I don’t believe in writer’s block. I do believe that sometimes your mind, fingers and assignments are not aligned – and the single most important thing to do….is not to push it. When you try to force it, you get resistance. And it hurts. If you follow what feels right, what’s working, (pardon me) where the flow is – it will lead you back around to the place where you were struggling.

Let me put it this way: it’s mud-season, you turn on your car and the tires just spin. What will happen if you keep trying? The wheels will spin deeper and deeper and you will get increasingly more stuck. BUT, if you add some sand, chains or rocks, turn the wheels in a completely different direction or better yet, go do something else until the mud dries to dirt – THEN, you will make progress and you will be able to move your car.

Here’s how I handle myself (and my work) when it just ain’t workin’:

1. I work on a different project. I find one that feels really good. For instance, writing this blog is something I love, so if I’m having a hard time with a client’s project, I’ll write tomorrow’s post (in fact, I’m doing this right now!!!). Once I shift my energy, produce something I like and feel accomplished, turning back to that original project is easy and all good.

2. I eat lunch. Have you ever looked up to discover that it’s 3:00 and you haven’t had a thing to eat or drink since 7am? I’m not suggesting that you eat every time you can’t think of a good word (that would be enabling a serious case of compulsive eating)…but our brains need food and drink to function. Make sure you’re taking care of your physical self.

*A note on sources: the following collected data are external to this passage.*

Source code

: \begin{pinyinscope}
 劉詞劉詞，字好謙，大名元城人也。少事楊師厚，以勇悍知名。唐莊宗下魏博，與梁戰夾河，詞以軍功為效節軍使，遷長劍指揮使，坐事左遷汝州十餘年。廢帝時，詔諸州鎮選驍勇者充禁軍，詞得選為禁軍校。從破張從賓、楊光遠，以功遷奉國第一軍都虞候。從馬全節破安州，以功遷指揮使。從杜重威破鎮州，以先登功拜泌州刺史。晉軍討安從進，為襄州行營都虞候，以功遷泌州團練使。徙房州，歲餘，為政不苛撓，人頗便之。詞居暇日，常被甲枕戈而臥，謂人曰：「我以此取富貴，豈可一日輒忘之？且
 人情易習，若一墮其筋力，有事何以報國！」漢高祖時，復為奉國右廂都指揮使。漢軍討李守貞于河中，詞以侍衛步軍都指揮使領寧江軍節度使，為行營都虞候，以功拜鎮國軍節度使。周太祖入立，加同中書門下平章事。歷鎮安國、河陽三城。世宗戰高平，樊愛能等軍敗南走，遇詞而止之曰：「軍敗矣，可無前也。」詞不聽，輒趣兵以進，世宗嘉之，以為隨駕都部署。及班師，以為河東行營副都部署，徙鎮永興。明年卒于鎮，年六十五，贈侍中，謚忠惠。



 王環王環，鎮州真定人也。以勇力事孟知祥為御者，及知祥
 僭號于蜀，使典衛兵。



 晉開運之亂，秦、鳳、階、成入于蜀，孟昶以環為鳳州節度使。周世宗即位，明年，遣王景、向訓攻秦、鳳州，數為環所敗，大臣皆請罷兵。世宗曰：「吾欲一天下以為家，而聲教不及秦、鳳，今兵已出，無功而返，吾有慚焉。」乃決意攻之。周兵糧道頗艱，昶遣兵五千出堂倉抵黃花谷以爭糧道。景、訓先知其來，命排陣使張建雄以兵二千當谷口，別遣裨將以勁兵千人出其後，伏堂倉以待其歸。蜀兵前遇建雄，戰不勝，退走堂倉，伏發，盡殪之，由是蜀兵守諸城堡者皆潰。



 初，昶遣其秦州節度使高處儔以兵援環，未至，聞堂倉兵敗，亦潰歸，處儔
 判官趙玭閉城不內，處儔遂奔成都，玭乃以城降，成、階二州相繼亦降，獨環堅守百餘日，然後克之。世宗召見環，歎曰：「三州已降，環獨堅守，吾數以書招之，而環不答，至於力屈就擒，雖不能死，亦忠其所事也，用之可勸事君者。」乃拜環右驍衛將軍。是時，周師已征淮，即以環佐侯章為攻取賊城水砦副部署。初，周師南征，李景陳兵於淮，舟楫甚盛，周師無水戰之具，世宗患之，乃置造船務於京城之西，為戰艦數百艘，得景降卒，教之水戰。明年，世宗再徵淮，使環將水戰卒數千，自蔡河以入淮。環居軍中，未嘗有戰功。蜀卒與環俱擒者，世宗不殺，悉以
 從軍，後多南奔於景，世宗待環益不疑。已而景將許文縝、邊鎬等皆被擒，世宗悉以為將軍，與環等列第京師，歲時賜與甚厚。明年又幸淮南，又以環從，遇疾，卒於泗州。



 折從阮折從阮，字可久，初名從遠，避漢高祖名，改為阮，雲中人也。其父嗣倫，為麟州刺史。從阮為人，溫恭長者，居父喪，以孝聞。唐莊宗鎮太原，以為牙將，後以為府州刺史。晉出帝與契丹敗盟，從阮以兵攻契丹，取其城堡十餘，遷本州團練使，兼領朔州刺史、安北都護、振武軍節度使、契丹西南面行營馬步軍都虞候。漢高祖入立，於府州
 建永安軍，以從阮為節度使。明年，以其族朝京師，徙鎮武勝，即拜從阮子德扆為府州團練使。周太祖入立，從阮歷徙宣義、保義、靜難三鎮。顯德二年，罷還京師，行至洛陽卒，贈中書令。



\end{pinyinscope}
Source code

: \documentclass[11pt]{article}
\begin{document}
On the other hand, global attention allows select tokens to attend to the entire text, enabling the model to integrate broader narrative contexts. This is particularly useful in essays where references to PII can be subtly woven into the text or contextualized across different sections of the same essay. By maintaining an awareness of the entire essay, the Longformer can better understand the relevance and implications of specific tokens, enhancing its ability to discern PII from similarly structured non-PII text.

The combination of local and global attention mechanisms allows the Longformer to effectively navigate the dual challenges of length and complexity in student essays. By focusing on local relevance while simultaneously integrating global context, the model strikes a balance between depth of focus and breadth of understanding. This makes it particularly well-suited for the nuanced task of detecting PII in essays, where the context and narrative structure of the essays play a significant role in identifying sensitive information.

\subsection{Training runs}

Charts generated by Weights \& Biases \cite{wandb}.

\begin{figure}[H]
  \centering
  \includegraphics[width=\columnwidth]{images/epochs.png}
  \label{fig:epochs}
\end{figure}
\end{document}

3. Ahhh, the web. Web surfing is a brilliant ‘un-blocker’…I stumble upon (so that’s where they got it!) all kinds of great nuggets that inform current projects, future marketing strategies and general professional development. Also, if I’m supposed to be writing an article about marionettes, but I just can’t think of anything to say, I look at other sites. No, not to copy them – to springboard from them. As good as the web is, it can be very, very bad. Sometimes I find terrible websites about my topic which make me exclaim, “I can do better than that!” And then I do. I call it WPK (Web Pants Kicking) and I need some every once in a while.

4. The clock. Occasionally, I find myself unable to write even the simplest email. Confused by this predicament last week, I glanced at the clock and discovered that it was 6:30 and I had been working like a dog for too long…so I went home, and when I arrived the next morning, the assignment just flew out of my head.

5. Make a call. Contact someone who specializes in the field you’re writing about and interview them or just chat about what’s happening with their work…of course, this is a great way to use your clients or an outside expert – carefully consider which is most appropriate.

Join the discussion 3 Comments

  • Ron Miller says:

    Hi Julie:
    I don’t really believe in writer’s block either. It’s usually just a temporary traffic jam.

    When I can’t find the words, I take a shower, a walk or a drive (although the latter is getting expensive). I find my mind opens up and the ideas flow to the surface. Sometimes my brain gets overloaded and I need to take a step back to allow the ideas to find their way to me.

    Some days it just flows from my fingertips into the keyboard. Other days, it takes a bit of work, but if you’re having problems, try one of these techniques. It really works for me.

    Ron Miller

  • --Deb says:

    Sometimes that first sentence is the hardest part!